Most of you, I imagine, have heard about young Elon, but for those who don’t know about him, let me give you a brief catch-up.
Elon Reeve Musk was born on 28 June 1971 (which makes him thirty nine) in Pretoria, South Africa. Elon is a very rich young man indeed – currently worth something over $14 billion, which makes him roughly the eightieth richest person on the planet. But he’s not merely an accumulator of money – a “business magnate” – but a highly original engineer and inventor. A very successful one, as one might have guessed considering he’s rated number 21 on Forbes’ list of the World’s Most Powerful People.
Which makes him someone we ought to be listening to.
One could imagine some SF writer – Heinlein? – invented Elon Musk, much as I created Kim Ward in Chung Kuo. It’s a similarity that’s emphasised by the fact that this is a man to whom what we recognise as standard science fictional tropes prove to be the everyday materials he chooses to work with – space travel and the colonization of Mars, artificial intelligence, radical new fuel sources, electric cars, massive excavation machines, robotics and…

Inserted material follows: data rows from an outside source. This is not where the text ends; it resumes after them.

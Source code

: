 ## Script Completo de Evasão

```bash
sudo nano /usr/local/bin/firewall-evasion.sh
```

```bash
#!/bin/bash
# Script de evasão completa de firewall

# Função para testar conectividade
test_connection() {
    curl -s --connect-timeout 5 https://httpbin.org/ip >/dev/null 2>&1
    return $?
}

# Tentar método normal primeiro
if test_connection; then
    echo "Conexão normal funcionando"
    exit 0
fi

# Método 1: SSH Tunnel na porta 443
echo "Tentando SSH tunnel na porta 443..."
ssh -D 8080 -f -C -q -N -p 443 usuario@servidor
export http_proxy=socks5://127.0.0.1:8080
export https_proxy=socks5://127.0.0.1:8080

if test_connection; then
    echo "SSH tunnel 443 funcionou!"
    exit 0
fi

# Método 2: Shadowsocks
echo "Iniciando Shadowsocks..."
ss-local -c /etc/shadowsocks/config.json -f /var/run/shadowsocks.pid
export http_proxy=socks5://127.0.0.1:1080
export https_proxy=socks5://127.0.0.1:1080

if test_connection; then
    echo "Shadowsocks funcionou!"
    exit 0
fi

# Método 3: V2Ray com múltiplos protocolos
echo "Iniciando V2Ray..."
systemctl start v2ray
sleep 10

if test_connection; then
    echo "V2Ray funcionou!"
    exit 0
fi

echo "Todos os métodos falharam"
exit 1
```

Well, you get the picture. Imagine Michelangelo not as painter but as prolific inventor and engineer and you’re partway there. Armed with his eidetic memory, Musk has built a number of mega-companies – such as PayPal, Tesla motors and Space X – with the stated aim of improving life here on earth; reducing global warming through sustainable energy production and consumption, while, at the same time, taking our first few faltering steps in space.

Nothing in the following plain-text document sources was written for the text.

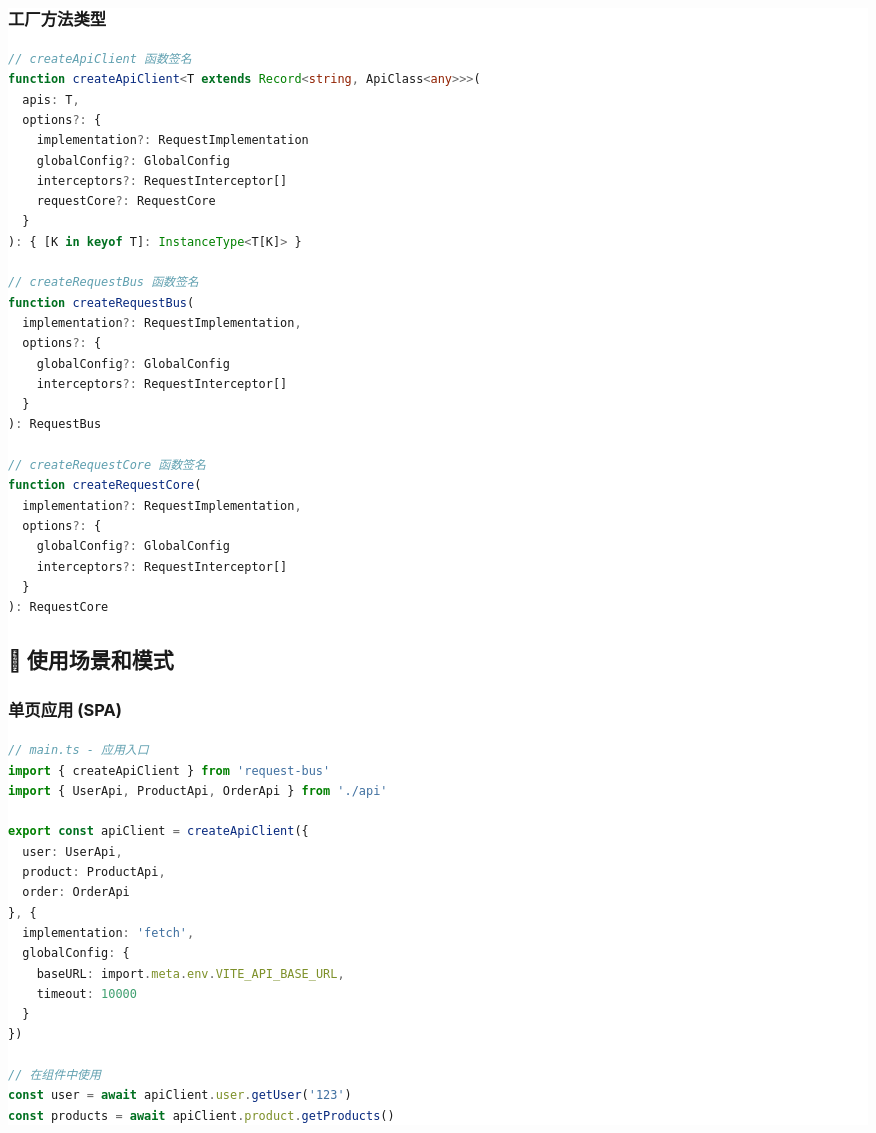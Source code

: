### 工厂方法类型

```typescript
// createApiClient 函数签名
function createApiClient<T extends Record<string, ApiClass<any>>>(
  apis: T,
  options?: {
    implementation?: RequestImplementation
    globalConfig?: GlobalConfig
    interceptors?: RequestInterceptor[]
    requestCore?: RequestCore
  }
): { [K in keyof T]: InstanceType<T[K]> }

// createRequestBus 函数签名
function createRequestBus(
  implementation?: RequestImplementation,
  options?: {
    globalConfig?: GlobalConfig
    interceptors?: RequestInterceptor[]
  }
): RequestBus

// createRequestCore 函数签名
function createRequestCore(
  implementation?: RequestImplementation,
  options?: {
    globalConfig?: GlobalConfig
    interceptors?: RequestInterceptor[]
  }
): RequestCore
```

## 🎯 使用场景和模式

### 单页应用 (SPA)

```typescript
// main.ts - 应用入口
import { createApiClient } from 'request-bus'
import { UserApi, ProductApi, OrderApi } from './api'

export const apiClient = createApiClient({
  user: UserApi,
  product: ProductApi,
  order: OrderApi
}, {
  implementation: 'fetch',
  globalConfig: {
    baseURL: import.meta.env.VITE_API_BASE_URL,
    timeout: 10000
  }
})

// 在组件中使用
const user = await apiClient.user.getUser('123')
const products = await apiClient.product.getProducts()
```


  [key: string]: any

In fact, when you look at it, before Musk came along and pursued these particular goals, no one was pursuing them, at least, not at the level he was taking them on at. I mean, think about it; just what is he responsible for doing? Well let’s start with the radical re-invention of payments on the internet (PayPal); replacing the old gas-guzzling automobiles with sleek electric cars at a worldwide level (Tesla); making re-usable space rockets and radically reducing the cost of delivering supplies (and passengers) to the International Space Station and eventually on to Mars (Space X). Not to mention the fact that he helped create America’s biggest solar panelling company, SolarCity, almost as a side-line. I mean, how does the guy find time to sleep?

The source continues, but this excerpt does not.